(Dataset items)
--- START ---
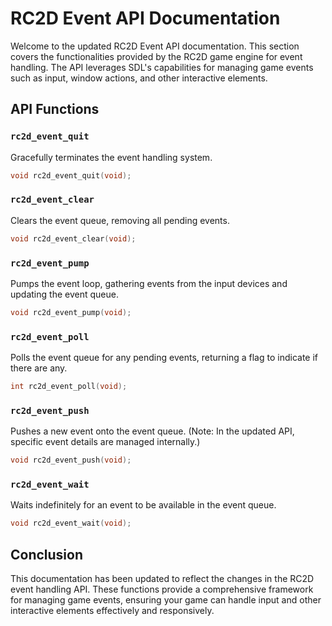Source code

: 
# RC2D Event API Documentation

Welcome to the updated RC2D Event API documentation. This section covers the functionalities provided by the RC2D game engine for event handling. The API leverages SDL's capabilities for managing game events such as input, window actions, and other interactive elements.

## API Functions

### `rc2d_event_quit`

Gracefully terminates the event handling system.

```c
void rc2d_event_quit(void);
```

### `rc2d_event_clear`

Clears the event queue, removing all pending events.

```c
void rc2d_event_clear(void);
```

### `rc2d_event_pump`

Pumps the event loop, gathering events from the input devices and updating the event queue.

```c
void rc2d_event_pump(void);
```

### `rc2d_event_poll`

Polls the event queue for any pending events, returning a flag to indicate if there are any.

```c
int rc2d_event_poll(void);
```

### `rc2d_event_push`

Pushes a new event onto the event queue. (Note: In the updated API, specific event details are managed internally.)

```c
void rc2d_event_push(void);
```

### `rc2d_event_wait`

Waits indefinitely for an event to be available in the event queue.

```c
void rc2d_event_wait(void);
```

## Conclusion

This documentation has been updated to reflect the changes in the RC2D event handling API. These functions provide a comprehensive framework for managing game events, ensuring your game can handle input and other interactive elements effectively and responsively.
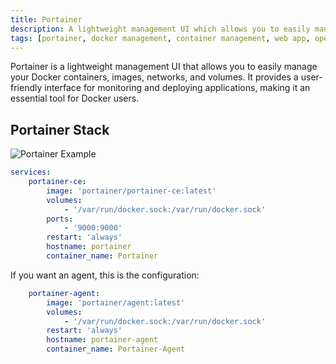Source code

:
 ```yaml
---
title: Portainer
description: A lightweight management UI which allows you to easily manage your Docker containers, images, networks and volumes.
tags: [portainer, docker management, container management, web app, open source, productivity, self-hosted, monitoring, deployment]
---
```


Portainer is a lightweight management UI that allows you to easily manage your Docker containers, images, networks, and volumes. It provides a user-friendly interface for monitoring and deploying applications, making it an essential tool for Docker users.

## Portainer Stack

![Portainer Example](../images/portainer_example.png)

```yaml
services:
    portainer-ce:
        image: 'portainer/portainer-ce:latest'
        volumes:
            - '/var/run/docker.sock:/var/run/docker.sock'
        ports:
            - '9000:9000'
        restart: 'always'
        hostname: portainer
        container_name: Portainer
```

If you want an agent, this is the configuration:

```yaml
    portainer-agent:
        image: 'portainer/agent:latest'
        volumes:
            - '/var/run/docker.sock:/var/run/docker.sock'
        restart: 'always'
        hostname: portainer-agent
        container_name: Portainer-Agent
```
--- END ---
◆ YOUR INSTRUCTIONS
The word "void" may appear in several lines of the data; copy every line where it does.

◆ ANSWER BOX
void rc2d_event_quit(void);
void rc2d_event_clear(void);
void rc2d_event_pump(void);
int rc2d_event_poll(void);
void rc2d_event_push(void);
void rc2d_event_wait(void);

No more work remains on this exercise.